Chapter 20

Conceptualizing the (Visual) “Arts”

First published: 01 May 2015
Citations: 12

Summary

This chapter examines cultural discourses about the visual arts in the ancient world, and the ways in which those discourses intersected with other areas of Greek and Roman critical thinking. After surveying debates about the very delineation of ancient materials as “art,” and the importance of those debates within the modern disciplinary frames of “Classics,” “Classical archaeology,” and “art history,” the chapter examines the rise of different cultural discourses for theorizing the manufacture of images in Classical antiquity, above all in the Hellenistic and Roman worlds. From this perspective, the second part of the chapter then turns to examine different attempts to write “histories” of painting and sculpture in Greece and Rome, focusing on Pliny the Elder's Natural History.

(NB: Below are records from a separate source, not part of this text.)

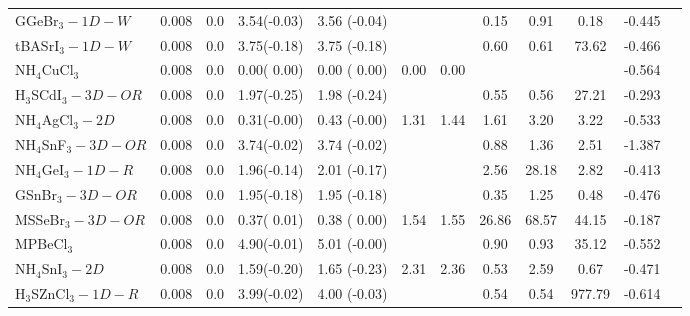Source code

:\begin{table*}
\begin{tabular*}{0.98\textwidth}{@{\extracolsep{\fill}}l c c c c c c c c c c c}
      GGeBr$_3-1D-W$&      0.008&        0.0&       3.54(-0.03)&            3.56  (-0.04)&           &                &            0.15&            0.91&            0.18&     -0.445\\
     tBASrI$_3-1D-W$&      0.008&        0.0&       3.75(-0.18)&            3.75  (-0.18)&           &                &            0.60&            0.61&           73.62&     -0.466\\
      NH$_4$CuCl$_3$&      0.008&        0.0&       0.00( 0.00)&            0.00  ( 0.00)&       0.00&            0.00&                &                &                &     -0.564\\
 H$_3$SCdI$_3-3D-OR$&      0.008&        0.0&       1.97(-0.25)&            1.98  (-0.24)&           &                &            0.55&            0.56&           27.21&     -0.293\\
   NH$_4$AgCl$_3-2D$&      0.008&        0.0&       0.31(-0.00)&            0.43  (-0.00)&       1.31&            1.44&            1.61&            3.20&            3.22&     -0.533\\
 NH$_4$SnF$_3-3D-OR$&      0.008&        0.0&       3.74(-0.02)&            3.74  (-0.02)&           &                &            0.88&            1.36&            2.51&     -1.387\\
  NH$_4$GeI$_3-1D-R$&      0.008&        0.0&       1.96(-0.14)&            2.01  (-0.17)&           &                &            2.56&           28.18&            2.82&     -0.413\\
     GSnBr$_3-3D-OR$&      0.008&        0.0&       1.95(-0.18)&            1.95  (-0.18)&           &                &            0.35&            1.25&            0.48&     -0.476\\
    MSSeBr$_3-3D-OR$&      0.008&        0.0&       0.37( 0.01)&            0.38  ( 0.00)&       1.54&            1.55&           26.86&           68.57&           44.15&     -0.187\\
          MPBeCl$_3$&      0.008&        0.0&       4.90(-0.01)&            5.01  (-0.00)&           &                &            0.90&            0.93&           35.12&     -0.552\\
    NH$_4$SnI$_3-2D$&      0.008&        0.0&       1.59(-0.20)&            1.65  (-0.23)&       2.31&            2.36&            0.53&            2.59&            0.67&     -0.471\\
 H$_3$SZnCl$_3-1D-R$&      0.008&        0.0&       3.99(-0.02)&            4.00  (-0.03)&           &                &            0.54&            0.54&          977.79&     -0.614\\
   \hline 
    \end{tabular*}
 \end{table*}
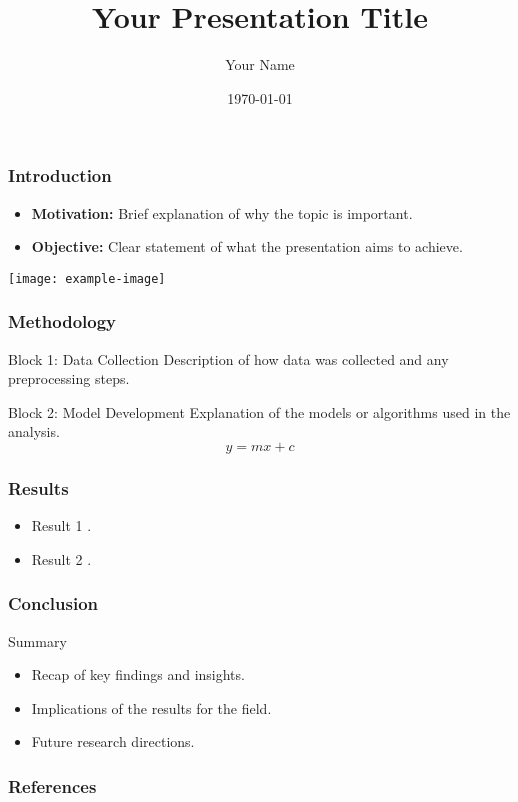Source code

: \documentclass{beamer}
\title{Your Presentation Title}
\author{Your Name}
\date{\today}
\institute{Your Institution}
\begin{document}
\begin{frame}[plain]
  \titlepage
\end{frame}

\begin{frame}
  \frametitle{Introduction}
  \begin{itemize}
    \item \textbf{Motivation:} Brief explanation of why the topic is important.
    \item \textbf{Objective:} Clear statement of what the presentation aims to achieve.
  \end{itemize}
  
  \begin{center}
    \texttt{[image: example-image]}
  \end{center}
\end{frame}

\begin{frame}
  \frametitle{Methodology}
  \begin{block}{Block 1: Data Collection}
    Description of how data was collected and any preprocessing steps.
  \end{block}
  
  \begin{block}{Block 2: Model Development}
    Explanation of the models or algorithms used in the analysis.
    \begin{equation}
      y = mx + c
    \end{equation}
  \end{block}
\end{frame}

\begin{frame}
  \frametitle{Results}
  \lipsum[2]

  \begin{itemize}
    \item Result 1 \cite{author1_year1}.
    \item Result 2 \cite{author2_year2}.
  \end{itemize}
\end{frame}

\begin{frame}
  \frametitle{Conclusion}
  \begin{block}{Summary}
    \begin{itemize}
      \item Recap of key findings and insights.
      \item Implications of the results for the field.
      \item Future research directions.
    \end{itemize}
  \end{block}
\end{frame}

\begin{frame}
  \frametitle{References}
  
  
\end{frame}
\end{document}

Third and finally, we consider Hellenistic and Roman rhetorical traditions of comparing personal “styles” in painting and sculpture to individual modes of verbal expression, with special reference to Quintilian's Institutes of Oratory. Throughout, the aim of the chapter is twofold: first, to demonstrate how Greek and Roman ideas about images resonated against other areas of “aesthetic” thinking; and second, to explore both the similarities and differences between “ancient” and “modern” notions of what art is – or might be.